● **TASK GOAL**
If "undefinedastro" shows up in a line of the material, return that line.

● **EXCERPTED DATA**
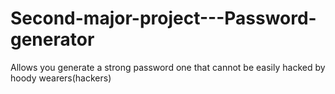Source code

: # Second-major-project---Password-generator
Allows you generate a strong password
one that cannot be easily hacked by hoody wearers(hackers)
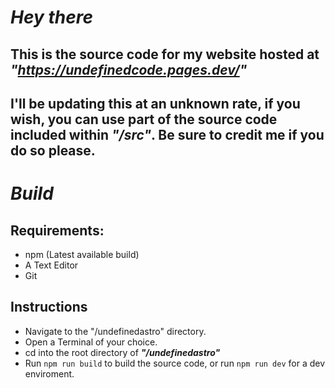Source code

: # _Hey there_

## This is the source code for my website hosted at _**"https://undefinedcode.pages.dev/"**_
## I'll be updating this at an unknown rate, if you wish, you can use part of the source code included within _**"/src"**_. Be sure to credit me if you do so please.

# _Build_
## Requirements:
- npm (Latest available build)
- A Text Editor
- Git

## Instructions
- Navigate to the "/undefinedastro" directory.
- Open a Terminal of your choice.
- cd into the root directory of _**"/undefinedastro"**_
- Run `npm run build` to build the source code, or run `npm run dev` for a dev enviroment.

● **WRITTEN SOLUTION**
- Navigate to the "/undefinedastro" directory.
- cd into the root directory of _**"/undefinedastro"**_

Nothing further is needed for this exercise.